Data entries
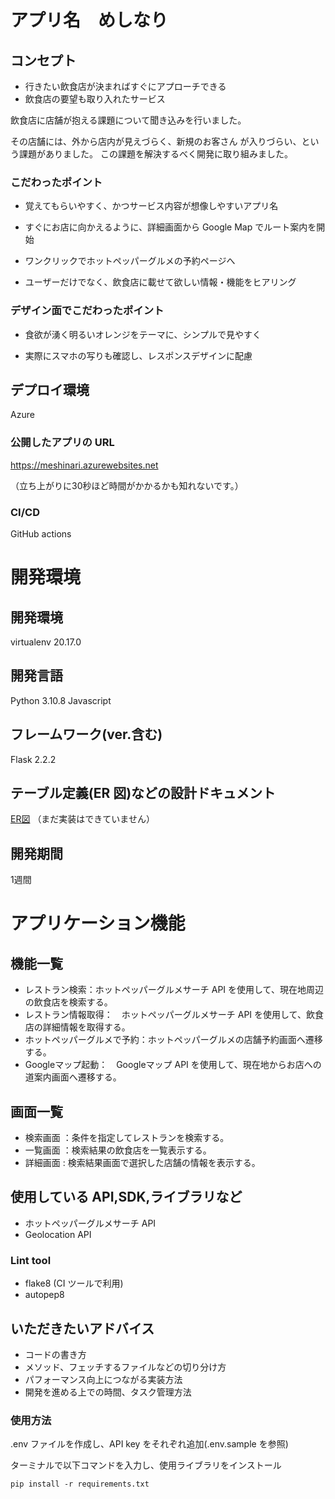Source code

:# アプリ名　めしなり

## コンセプト

- 行きたい飲食店が決まればすぐにアプローチできる
- 飲食店の要望も取り入れたサービス

飲食店に店舗が抱える課題について聞き込みを行いました。

その店舗には、外から店内が見えづらく、新規のお客さん
が入りづらい、という課題がありました。
この課題を解決するべく開発に取り組みました。

### こだわったポイント

- 覚えてもらいやすく、かつサービス内容が想像しやすいアプリ名

- すぐにお店に向かえるように、詳細画面から Google Map でルート案内を開始

- ワンクリックでホットペッパーグルメの予約ページへ

- ユーザーだけでなく、飲食店に載せて欲しい情報・機能をヒアリング

### デザイン面でこだわったポイント

- 食欲が湧く明るいオレンジをテーマに、シンプルで見やすく

- 実際にスマホの写りも確認し、レスポンスデザインに配慮

## デプロイ環境

Azure

### 公開したアプリの URL

https://meshinari.azurewebsites.net

（立ち上がりに30秒ほど時間がかかるかも知れないです。）

### CI/CD

GitHub actions

# 開発環境

## 開発環境

virtualenv 20.17.0

## 開発言語

Python 3.10.8
Javascript

## フレームワーク(ver.含む)

Flask 2.2.2

## テーブル定義(ER 図)などの設計ドキュメント

[ER図](https://drawsql.app/teams/a2c6201/diagrams/-2)
（まだ実装はできていません）

## 開発期間

1週間

# アプリケーション機能

## 機能一覧

- レストラン検索：ホットペッパーグルメサーチ API を使用して、現在地周辺の飲食店を検索する。
- レストラン情報取得：　ホットペッパーグルメサーチ API を使用して、飲食店の詳細情報を取得する。
- ホットペッパーグルメで予約：ホットペッパーグルメの店舗予約画面へ遷移する。
- Googleマップ起動：　Googleマップ API を使用して、現在地からお店への道案内画面へ遷移する。

## 画面一覧

- 検索画面 ：条件を指定してレストランを検索する。
- 一覧画面 ：検索結果の飲食店を一覧表示する。
- 詳細画面 : 検索結果画面で選択した店舗の情報を表示する。

## 使用している API,SDK,ライブラリなど

- ホットペッパーグルメサーチ API
- Geolocation API

### Lint tool

- flake8 (CI ツールで利用)
- autopep8

## いただきたいアドバイス

- コードの書き方
- メソッド、フェッチするファイルなどの切り分け方
- パフォーマンス向上につながる実装方法
- 開発を進める上での時間、タスク管理方法

### 使用方法

.env ファイルを作成し、API key をそれぞれ追加(.env.sample を参照)

ターミナルで以下コマンドを入力し、使用ライブラリをインストール

```
pip install -r requirements.txt
```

▸ **About this task**: Repeat the records word for word, skipping pictures.

▸ **Written response**:
Source code

:# アプリ名　めしなり

## コンセプト

- 行きたい飲食店が決まればすぐにアプローチできる
- 飲食店の要望も取り入れたサービス

飲食店に店舗が抱える課題について聞き込みを行いました。

その店舗には、外から店内が見えづらく、新規のお客さん
が入りづらい、という課題がありました。
この課題を解決するべく開発に取り組みました。

### こだわったポイント

- 覚えてもらいやすく、かつサービス内容が想像しやすいアプリ名

- すぐにお店に向かえるように、詳細画面から Google Map でルート案内を開始

- ワンクリックでホットペッパーグルメの予約ページへ

- ユーザーだけでなく、飲食店に載せて欲しい情報・機能をヒアリング

### デザイン面でこだわったポイント

- 食欲が湧く明るいオレンジをテーマに、シンプルで見やすく

- 実際にスマホの写りも確認し、レスポンスデザインに配慮

## デプロイ環境

Azure

### 公開したアプリの URL

https://meshinari.azurewebsites.net

（立ち上がりに30秒ほど時間がかかるかも知れないです。）

### CI/CD

GitHub actions

# 開発環境

## 開発環境

virtualenv 20.17.0

## 開発言語

Python 3.10.8
Javascript

## フレームワーク(ver.含む)

Flask 2.2.2

## テーブル定義(ER 図)などの設計ドキュメント

[ER図](https://drawsql.app/teams/a2c6201/diagrams/-2)
（まだ実装はできていません）

## 開発期間

1週間

# アプリケーション機能

## 機能一覧

- レストラン検索：ホットペッパーグルメサーチ API を使用して、現在地周辺の飲食店を検索する。
- レストラン情報取得：　ホットペッパーグルメサーチ API を使用して、飲食店の詳細情報を取得する。
- ホットペッパーグルメで予約：ホットペッパーグルメの店舗予約画面へ遷移する。
- Googleマップ起動：　Googleマップ API を使用して、現在地からお店への道案内画面へ遷移する。

## 画面一覧

- 検索画面 ：条件を指定してレストランを検索する。
- 一覧画面 ：検索結果の飲食店を一覧表示する。
- 詳細画面 : 検索結果画面で選択した店舗の情報を表示する。

## 使用している API,SDK,ライブラリなど

- ホットペッパーグルメサーチ API
- Geolocation API

### Lint tool

- flake8 (CI ツールで利用)
- autopep8

## いただきたいアドバイス

- コードの書き方
- メソッド、フェッチするファイルなどの切り分け方
- パフォーマンス向上につながる実装方法
- 開発を進める上での時間、タスク管理方法

### 使用方法

.env ファイルを作成し、API key をそれぞれ追加(.env.sample を参照)

ターミナルで以下コマンドを入力し、使用ライブラリをインストール

```
pip install -r requirements.txt
```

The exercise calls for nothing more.